Since we last emailed, I was able to consult with Professor Dobric and the Registrar, Bruce Correll. Due to the strong demand for Math 467, you will not be able to take the course this semester. Math 467 is a requirement for Analytical Finance Graduate Students, therefore it is important that they are the first group of students enrolled in the course.

Professor Dobric uses a priority ranking to enroll students in the course: graduate students in the Analytical Finance program are first, then other PhD students, other masters students, then undergraduate students. He has a working wait-list for undergraduate students. You are currently on that list, however there are other undergraduate students above you as well. All undergraduate students have been told that they will not be able to take the course the fall 2008 semester. This priority ranking process is consistent with rules and procedures for graduate level courses.

Professor Dobric, Carl Moses, and the entire Committee for the Standing of Students understand your interest in the course. However, due to the large demand in the Analytical Finance Program, interest for the course by PhD and Master level graduate students, and its current over-enrollment, undergraduate students will not be able to take it this fall.

I know you are disappointed by this answer. If you want to discuss this any further, I would be the appropriate person for you to contact.

Dean Lantz

***

Essentially, I'm frustrated and a bit hurt that the professor of this course told me to wait for a friend to sign up, and when that moment came around, both my friend and I were denied entry.
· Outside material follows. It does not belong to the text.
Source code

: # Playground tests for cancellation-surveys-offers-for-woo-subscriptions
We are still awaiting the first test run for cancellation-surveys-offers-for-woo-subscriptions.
So now, I'm looking to other routes. Due to my information systems engineering background (which is like industrial engineering+applied computer science, and I went out on a limb and filled out my coursework by taking whatever undergrad probability I could find), the chairman of the finance department told me that an MFE at Lehigh would waste my time if I took the undergraduate/graduate finance courses (investments and corporate finance next semester, then HOPEFULLY stochastic programming, derivatives, and global finance the semester afterwards)--provided I learned stochastic calculus, as that was essentially the huge kicker.

So now I'm stuck looking like an idiot--more advanced than most undergraduates, but slightly subprime compared to a formal MFE student, despite having a significant amount of coursework (optimization models, random processes, planning on stochastic programming, advanced numerical methods, global finance, and derivatives).

Due to the fact that I'm a terrible politician, I honestly feel that my chances among the mass of undergraduates that apply for analyst positions at Wall Street is lower than it should be.

Are there any free and good textbooks online for stochastic calculus, like Introduction to Probability by Grinstead and Snell works for Random Processes?
 
Due to the fact that I'm a terrible politician, I honestly feel that my chances among the mass of undergraduates that apply for analyst positions at Wall Street is lower than it should be.

Are there any free and good textbooks online for stochastic calculus, like Introduction to Probability by Grinstead and Snell works for Random Processes?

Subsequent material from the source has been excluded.